Analistas

Ciudades-Estado e Instituciones

Hace unos 3 años estuvo en un foro en Cartagena Paul Romer (reconocido profesor del NYU), pero en esa ocasión no estaba abogando por la educación como motor de su teoría de “crecimiento endógeno”, sino que estaba vendiendo su proyecto experimental de Ciudades-Estado. Estas “ciudades refundadas” buscan establecer “instituciones” del primer mundo en países subdesarrollados a través de “blindarlas” jurídicamente contra el atraso, la ignorancia y la corrupción. El caso más emblemático ha sido el de Honduras, cubriendo el período de gestación (en 2009) hasta su concreción y fracaso reciente (2013-2015). De una parte, se quería replicar los casos de Hong-Kong, Dubái o Singapur a través de crear una gran zona de desarrollo para el megapuerto de Amapala. Pero, de otra parte, esto implicaba “importar” instituciones jurídicas y policiales de alta efectividad para evitar que las pandillas organizadas y su elevada violencia espantaran a los potenciales inversionistas.

El debate académico tiene ribetes interesantes. Bien puede verse como una respuesta práctica a la idea de que “las instituciones mandan a la hora del desarrollo”, pero donde los originadores de tal idea (como Acemoglu y Robinson) poco-nada han aportado a la sustancial idea sobre cómo construir tales instituciones. Pero, de otra parte, han existido críticas válidas sobre esta nueva forma de neo-colonialismo, creando Ciudades-Estado que obedecen otras Leyes extranjeras para favorecer la Inversión Extranjera Directa (IED), por encima de las inversiones locales en el resto del territorio de Honduras.
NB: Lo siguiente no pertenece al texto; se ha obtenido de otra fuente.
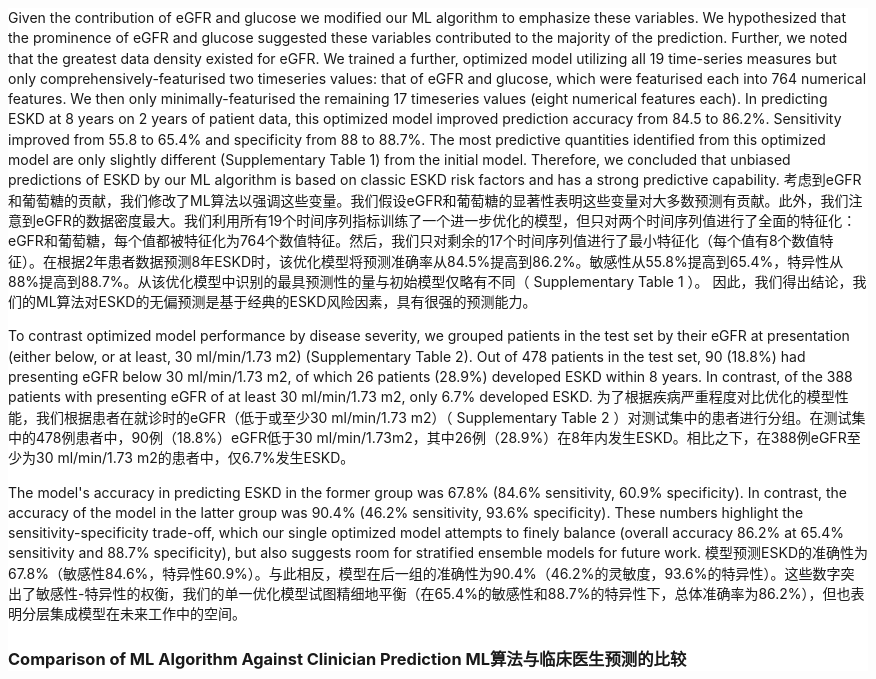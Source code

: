 
























Given the contribution of eGFR and glucose we modified our ML algorithm to emphasize these variables. We hypothesized that the prominence of eGFR and glucose suggested these variables contributed to the majority of the prediction. Further, we noted that the greatest data density existed for eGFR. We trained a further, optimized model utilizing all 19 time-series measures but only comprehensively-featurised two timeseries values: that of eGFR and glucose, which were featurised each into 764 numerical features. We then only minimally-featurised the remaining 17 timeseries values (eight numerical features each). In predicting ESKD at 8 years on 2 years of patient data, this optimized model improved prediction accuracy from 84.5 to 86.2%. Sensitivity improved from 55.8 to 65.4% and specificity from 88 to 88.7%. The most predictive quantities identified from this optimized model are only slightly different (Supplementary Table 1) from the initial model. Therefore, we concluded that unbiased predictions of ESKD by our ML algorithm is based on classic ESKD risk factors and has a strong predictive capability.
考虑到eGFR和葡萄糖的贡献，我们修改了ML算法以强调这些变量。我们假设eGFR和葡萄糖的显著性表明这些变量对大多数预测有贡献。此外，我们注意到eGFR的数据密度最大。我们利用所有19个时间序列指标训练了一个进一步优化的模型，但只对两个时间序列值进行了全面的特征化：eGFR和葡萄糖，每个值都被特征化为764个数值特征。然后，我们只对剩余的17个时间序列值进行了最小特征化（每个值有8个数值特征）。在根据2年患者数据预测8年ESKD时，该优化模型将预测准确率从84.5%提高到86.2%。敏感性从55.8%提高到65.4%，特异性从88%提高到88.7%。从该优化模型中识别的最具预测性的量与初始模型仅略有不同（ Supplementary Table 1 ）。 因此，我们得出结论，我们的ML算法对ESKD的无偏预测是基于经典的ESKD风险因素，具有很强的预测能力。

To contrast optimized model performance by disease severity, we grouped patients in the test set by their eGFR at presentation (either below, or at least, 30 ml/min/1.73 m2) (Supplementary Table 2). Out of 478 patients in the test set, 90 (18.8%) had presenting eGFR below 30 ml/min/1.73 m2, of which 26 patients (28.9%) developed ESKD within 8 years. In contrast, of the 388 patients with presenting eGFR of at least 30 ml/min/1.73 m2, only 6.7% developed ESKD.
为了根据疾病严重程度对比优化的模型性能，我们根据患者在就诊时的eGFR（低于或至少30 ml/min/1.73 m2）（ Supplementary Table 2 ）对测试集中的患者进行分组。在测试集中的478例患者中，90例（18.8%）eGFR低于30 ml/min/1.73m2，其中26例（28.9%）在8年内发生ESKD。相比之下，在388例eGFR至少为30 ml/min/1.73 m2的患者中，仅6.7%发生ESKD。

The model's accuracy in predicting ESKD in the former group was 67.8% (84.6% sensitivity, 60.9% specificity). In contrast, the accuracy of the model in the latter group was 90.4% (46.2% sensitivity, 93.6% specificity). These numbers highlight the sensitivity-specificity trade-off, which our single optimized model attempts to finely balance (overall accuracy 86.2% at 65.4% sensitivity and 88.7% specificity), but also suggests room for stratified ensemble models for future work.
模型预测ESKD的准确性为67.8%（敏感性84.6%，特异性60.9%）。与此相反，模型在后一组的准确性为90.4%（46.2%的灵敏度，93.6%的特异性）。这些数字突出了敏感性-特异性的权衡，我们的单一优化模型试图精细地平衡（在65.4%的敏感性和88.7%的特异性下，总体准确率为86.2%），但也表明分层集成模型在未来工作中的空间。

### Comparison of ML Algorithm Against Clinician Prediction    ML算法与临床医生预测的比较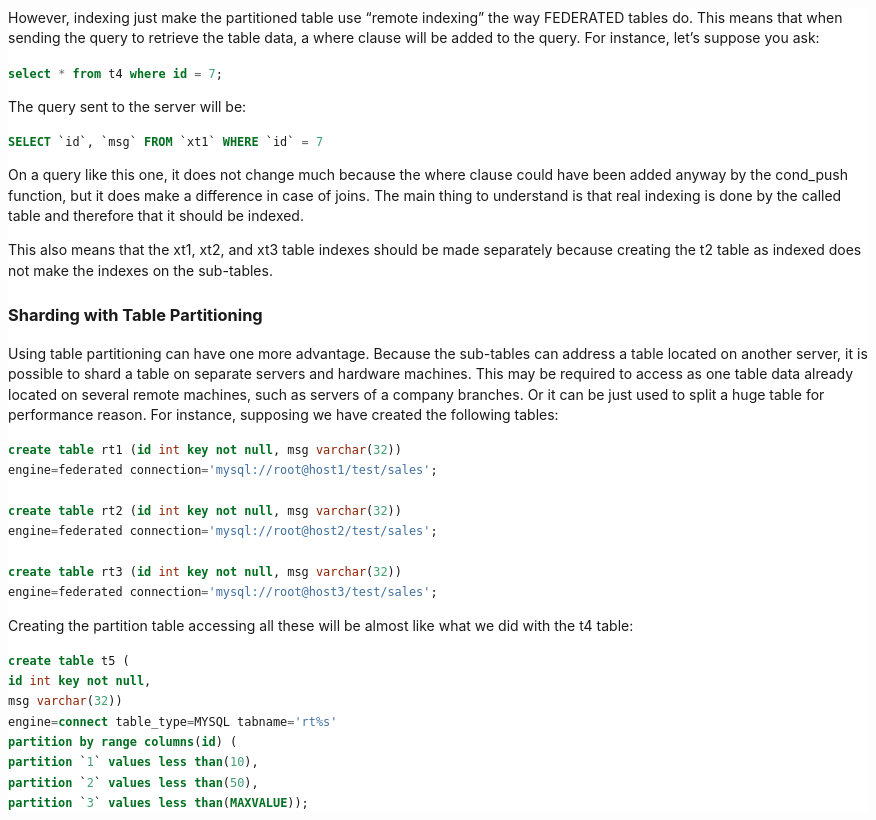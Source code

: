 However, indexing just make the partitioned table use “remote indexing” the way FEDERATED
tables do. This means that when sending the query to retrieve the table data, a where clause will be
added to the query. For instance, let’s suppose you ask:

```sql
select * from t4 where id = 7;
```

The query sent to the server will be:

```sql
SELECT `id`, `msg` FROM `xt1` WHERE `id` = 7
```

On a query like this one, it does not change much because the where clause could have been added
anyway by the cond_push function, but it does make a difference in case of joins. The main thing to
understand is that real indexing is done by the called table and therefore that it should be indexed.

This also means that the xt1, xt2, and xt3 table indexes should be made separately because creating the
t2 table as indexed does not make the indexes on the sub-tables.

### Sharding with Table Partitioning

Using table partitioning can have one more advantage. Because the sub-tables can address a table
located on another server, it is possible to shard a table on separate servers and hardware machines.
This may be required to access as one table data already located on several remote machines, such as
servers of a company branches. Or it can be just used to split a huge table for performance reason.
For instance, supposing we have created the following tables:

```sql
create table rt1 (id int key not null, msg varchar(32))
engine=federated connection='mysql://root@host1/test/sales';

create table rt2 (id int key not null, msg varchar(32))
engine=federated connection='mysql://root@host2/test/sales';

create table rt3 (id int key not null, msg varchar(32))
engine=federated connection='mysql://root@host3/test/sales';
```

Creating the partition table accessing all these will be almost like what we did with the t4 table:

```sql
create table t5 (
id int key not null,
msg varchar(32))
engine=connect table_type=MYSQL tabname='rt%s'
partition by range columns(id) (
partition `1` values less than(10),
partition `2` values less than(50),
partition `3` values less than(MAXVALUE));
```

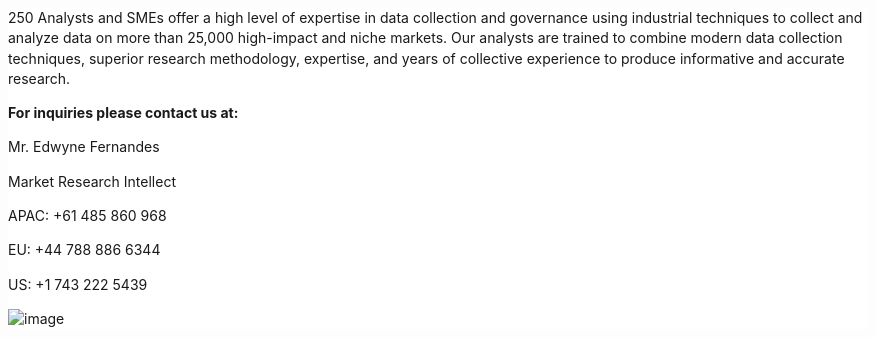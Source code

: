 250 Analysts and SMEs offer a high level of expertise in data collection and governance using industrial techniques to collect and analyze data on more than 25,000 high-impact and niche markets. Our analysts are trained to combine modern data collection techniques, superior research methodology, expertise, and years of collective experience to produce informative and accurate research.</span></p><p><strong>For inquiries please contact us at:</strong></p><p>Mr. Edwyne Fernandes</p><p>Market Research Intellect</p><p>APAC: +61 485 860 968</p><p>EU: +44 788 886 6344</p><p>US: +1 743 222 5439</p>
![image](https://github.com/user-attachments/assets/276d7250-9946-4a5b-a566-53b06247fd0d)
En este “experimento” de refundar ciudades de primer mundo, en uno de los países más violentos (con 59 homicidios por cada 100.000 habitantes vs. 2 en España), han participado el Banco Mundial, el BID, ONGs-cristianas, fondos de capital privado y, por supuesto, políticos de ultra-derecha empecinados en refundar su país. Nada de esto es muy nuevo, pues debemos recordar los intentos de refundación cooperativa de Proudhon en el siglo XIX, o las “villas-utopía” que los alemanes trataron de crear en el Cono Sur tras la segunda guerra mundial. Aquí la novedad radica en creer que se pueden reescribir Constituciones y Leyes para zonas particulares dentro de un territorio subdesarrollado, sin que el resto de los ciudadanos se den por aludidos.

Los hechos recientes parecen indicar que tal “laboratorio institucional” va camino al fracaso. El propio inspirador Romer ha desistido de su plan, al darse cuenta de que “el tribunal supremo independiente” (conformado por empresarios y académicos) estaba teniendo problemas para operar como si fuera un Congreso de la República que dicta leyes tributarias, laborales y de comercio internacional para el “enclave” en cuestión. El otro detonante del fracaso ha tenido que ver con la poca viabilidad que tiene el puerto de Amapala de llegar a convertirse en un gran puerto, especialmente después de la exitosa ampliación del Canal de Panamá.

Como suele ocurrir, se han propuesto innovaciones de tecnología, call-centers y hasta zonas francas para maquila de automóviles que poco concuerdan con las dotaciones de “ventaja comparativa” que tiene una pobre Honduras, especialmente con su bajo nivel educativo. El desespero ante el fracaso de refundar ciudades en países sub-desarrollados es tal, que ya se tienen fast-track-solutions propuestas por legisladores de los Estados Unidos: que no rija la Ley hondureña en nada que tenga que ver con la IED, sino tribunales de arbitramento internacional, con sede en los Estados Unidos.

Ya se sienten “gritos de victoria”, anunciando la rápida retirada de los nuevos conquistadores de las “Ciudades-Estado”. La nueva estrategia consiste en olvidar los call-centers, las ensambladoras de automóviles, y anunciar que la tabla salvadora estará en la … “expansión del turismo”. Pronto estaremos reportando sobre las grandes limitaciones de esta estrategia y la urgencia de retomar agendas serias de diversificación exportadora, dotación de infraestructura y mejoras en competitividad (ver cuadro adjunto).